Line by line, retype the material below exactly, from its first line up to and including the one holding "[보통강구역](%EB%B3".

......

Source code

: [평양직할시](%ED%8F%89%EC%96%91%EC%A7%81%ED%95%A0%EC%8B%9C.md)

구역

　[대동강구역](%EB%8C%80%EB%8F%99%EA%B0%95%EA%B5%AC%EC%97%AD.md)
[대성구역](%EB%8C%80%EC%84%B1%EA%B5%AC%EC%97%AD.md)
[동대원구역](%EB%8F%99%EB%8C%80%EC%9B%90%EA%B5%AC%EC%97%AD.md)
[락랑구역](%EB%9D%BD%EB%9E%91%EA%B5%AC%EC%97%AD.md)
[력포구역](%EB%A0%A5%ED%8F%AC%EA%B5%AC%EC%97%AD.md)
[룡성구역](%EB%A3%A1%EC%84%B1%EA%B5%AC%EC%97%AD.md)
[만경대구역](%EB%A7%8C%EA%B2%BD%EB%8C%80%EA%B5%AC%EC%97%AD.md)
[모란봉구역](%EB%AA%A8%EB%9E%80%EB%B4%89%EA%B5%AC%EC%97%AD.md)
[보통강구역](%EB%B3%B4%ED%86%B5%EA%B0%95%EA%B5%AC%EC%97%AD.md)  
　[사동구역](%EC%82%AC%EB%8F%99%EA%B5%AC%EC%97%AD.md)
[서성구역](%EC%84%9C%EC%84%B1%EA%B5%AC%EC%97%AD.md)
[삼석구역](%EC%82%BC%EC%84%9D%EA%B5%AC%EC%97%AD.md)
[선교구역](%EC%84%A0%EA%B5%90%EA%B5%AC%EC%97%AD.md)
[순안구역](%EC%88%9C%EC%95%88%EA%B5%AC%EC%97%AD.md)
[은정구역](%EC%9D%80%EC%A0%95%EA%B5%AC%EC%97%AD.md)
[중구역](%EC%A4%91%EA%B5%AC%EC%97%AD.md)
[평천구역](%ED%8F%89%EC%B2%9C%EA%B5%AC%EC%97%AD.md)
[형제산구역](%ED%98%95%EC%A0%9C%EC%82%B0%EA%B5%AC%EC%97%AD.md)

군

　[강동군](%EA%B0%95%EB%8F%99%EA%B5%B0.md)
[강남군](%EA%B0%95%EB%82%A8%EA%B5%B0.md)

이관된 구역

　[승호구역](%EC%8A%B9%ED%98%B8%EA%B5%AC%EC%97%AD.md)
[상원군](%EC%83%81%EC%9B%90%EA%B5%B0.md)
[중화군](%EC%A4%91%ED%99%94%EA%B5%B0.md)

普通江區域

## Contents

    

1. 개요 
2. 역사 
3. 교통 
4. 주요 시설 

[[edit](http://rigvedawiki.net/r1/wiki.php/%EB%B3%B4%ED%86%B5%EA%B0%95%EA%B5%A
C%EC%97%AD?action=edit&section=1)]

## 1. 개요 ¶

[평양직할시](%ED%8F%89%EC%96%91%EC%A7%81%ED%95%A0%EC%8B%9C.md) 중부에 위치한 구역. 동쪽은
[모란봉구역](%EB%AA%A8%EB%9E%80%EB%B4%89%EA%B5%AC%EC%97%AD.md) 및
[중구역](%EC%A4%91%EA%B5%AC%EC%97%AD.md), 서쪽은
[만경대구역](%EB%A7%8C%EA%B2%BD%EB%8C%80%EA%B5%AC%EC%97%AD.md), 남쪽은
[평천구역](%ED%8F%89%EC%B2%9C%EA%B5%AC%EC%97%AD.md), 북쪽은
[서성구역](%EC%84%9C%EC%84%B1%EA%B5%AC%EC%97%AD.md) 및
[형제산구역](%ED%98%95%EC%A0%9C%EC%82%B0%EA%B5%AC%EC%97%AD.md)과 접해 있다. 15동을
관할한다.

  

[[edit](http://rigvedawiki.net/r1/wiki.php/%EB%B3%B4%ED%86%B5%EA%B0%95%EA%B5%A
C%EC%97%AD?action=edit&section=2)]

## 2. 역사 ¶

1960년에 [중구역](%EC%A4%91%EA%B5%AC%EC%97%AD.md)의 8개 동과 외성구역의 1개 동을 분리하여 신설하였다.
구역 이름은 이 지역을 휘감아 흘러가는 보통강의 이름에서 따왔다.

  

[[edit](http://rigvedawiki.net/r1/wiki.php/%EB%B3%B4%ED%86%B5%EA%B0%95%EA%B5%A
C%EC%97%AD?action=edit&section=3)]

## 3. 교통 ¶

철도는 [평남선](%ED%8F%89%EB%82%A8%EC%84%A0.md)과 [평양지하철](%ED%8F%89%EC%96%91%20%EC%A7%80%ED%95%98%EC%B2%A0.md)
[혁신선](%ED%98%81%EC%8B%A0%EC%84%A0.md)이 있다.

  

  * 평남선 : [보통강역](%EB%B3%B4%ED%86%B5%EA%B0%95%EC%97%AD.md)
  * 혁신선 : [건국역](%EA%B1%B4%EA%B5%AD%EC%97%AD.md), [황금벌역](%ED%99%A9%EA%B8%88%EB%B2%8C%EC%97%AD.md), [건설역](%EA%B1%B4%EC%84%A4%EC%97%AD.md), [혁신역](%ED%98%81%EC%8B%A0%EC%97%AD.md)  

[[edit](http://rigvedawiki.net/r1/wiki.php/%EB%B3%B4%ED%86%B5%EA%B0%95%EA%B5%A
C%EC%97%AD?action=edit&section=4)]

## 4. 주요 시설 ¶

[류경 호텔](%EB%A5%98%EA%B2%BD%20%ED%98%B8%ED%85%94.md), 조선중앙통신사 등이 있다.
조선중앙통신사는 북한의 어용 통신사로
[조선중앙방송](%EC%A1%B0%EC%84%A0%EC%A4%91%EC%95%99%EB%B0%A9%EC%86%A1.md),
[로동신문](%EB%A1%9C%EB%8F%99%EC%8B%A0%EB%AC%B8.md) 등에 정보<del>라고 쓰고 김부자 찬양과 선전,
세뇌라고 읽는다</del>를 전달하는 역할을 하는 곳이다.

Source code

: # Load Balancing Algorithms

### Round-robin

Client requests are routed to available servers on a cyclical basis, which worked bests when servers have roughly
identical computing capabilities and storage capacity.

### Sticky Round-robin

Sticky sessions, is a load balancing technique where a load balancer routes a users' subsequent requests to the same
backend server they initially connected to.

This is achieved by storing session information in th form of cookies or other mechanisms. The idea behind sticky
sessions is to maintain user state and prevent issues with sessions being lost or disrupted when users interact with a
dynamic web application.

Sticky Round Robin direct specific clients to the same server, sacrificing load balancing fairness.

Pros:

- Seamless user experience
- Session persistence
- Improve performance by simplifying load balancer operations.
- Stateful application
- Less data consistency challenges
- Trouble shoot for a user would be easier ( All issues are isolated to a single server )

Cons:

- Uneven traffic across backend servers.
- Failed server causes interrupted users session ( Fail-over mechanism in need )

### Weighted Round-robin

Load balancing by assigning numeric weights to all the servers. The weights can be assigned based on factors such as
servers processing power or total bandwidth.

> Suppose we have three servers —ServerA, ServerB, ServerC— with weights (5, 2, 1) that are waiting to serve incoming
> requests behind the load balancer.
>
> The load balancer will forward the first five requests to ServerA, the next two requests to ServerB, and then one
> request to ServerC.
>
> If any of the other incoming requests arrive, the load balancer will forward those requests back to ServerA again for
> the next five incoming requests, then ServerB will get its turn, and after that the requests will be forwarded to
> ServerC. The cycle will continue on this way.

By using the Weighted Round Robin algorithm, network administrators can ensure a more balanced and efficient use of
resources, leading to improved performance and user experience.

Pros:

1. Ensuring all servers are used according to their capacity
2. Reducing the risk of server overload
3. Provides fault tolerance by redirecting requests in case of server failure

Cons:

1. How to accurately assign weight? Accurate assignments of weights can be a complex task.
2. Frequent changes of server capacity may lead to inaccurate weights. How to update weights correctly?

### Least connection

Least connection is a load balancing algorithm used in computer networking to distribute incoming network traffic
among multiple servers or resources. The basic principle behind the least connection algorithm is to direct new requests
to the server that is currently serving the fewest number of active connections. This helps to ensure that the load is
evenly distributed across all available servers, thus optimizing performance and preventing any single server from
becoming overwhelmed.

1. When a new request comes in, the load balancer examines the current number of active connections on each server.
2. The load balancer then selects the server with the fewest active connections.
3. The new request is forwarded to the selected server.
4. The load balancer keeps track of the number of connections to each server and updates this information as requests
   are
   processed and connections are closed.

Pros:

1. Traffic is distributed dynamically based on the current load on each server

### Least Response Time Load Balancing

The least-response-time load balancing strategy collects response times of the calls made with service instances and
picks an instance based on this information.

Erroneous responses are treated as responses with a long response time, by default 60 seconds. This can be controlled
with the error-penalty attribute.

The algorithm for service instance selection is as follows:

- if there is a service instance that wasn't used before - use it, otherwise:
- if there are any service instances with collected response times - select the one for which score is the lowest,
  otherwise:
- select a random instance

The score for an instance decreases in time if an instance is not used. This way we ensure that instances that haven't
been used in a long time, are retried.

......

[Reply to the task]
Source code

: [평양직할시](%ED%8F%89%EC%96%91%EC%A7%81%ED%95%A0%EC%8B%9C.md)

구역

　[대동강구역](%EB%8C%80%EB%8F%99%EA%B0%95%EA%B5%AC%EC%97%AD.md)
[대성구역](%EB%8C%80%EC%84%B1%EA%B5%AC%EC%97%AD.md)
[동대원구역](%EB%8F%99%EB%8C%80%EC%9B%90%EA%B5%AC%EC%97%AD.md)
[락랑구역](%EB%9D%BD%EB%9E%91%EA%B5%AC%EC%97%AD.md)
[력포구역](%EB%A0%A5%ED%8F%AC%EA%B5%AC%EC%97%AD.md)
[룡성구역](%EB%A3%A1%EC%84%B1%EA%B5%AC%EC%97%AD.md)
[만경대구역](%EB%A7%8C%EA%B2%BD%EB%8C%80%EA%B5%AC%EC%97%AD.md)
[모란봉구역](%EB%AA%A8%EB%9E%80%EB%B4%89%EA%B5%AC%EC%97%AD.md)
[보통강구역](%EB%B3%B4%ED%86%B5%EA%B0%95%EA%B5%AC%EC%97%AD.md)  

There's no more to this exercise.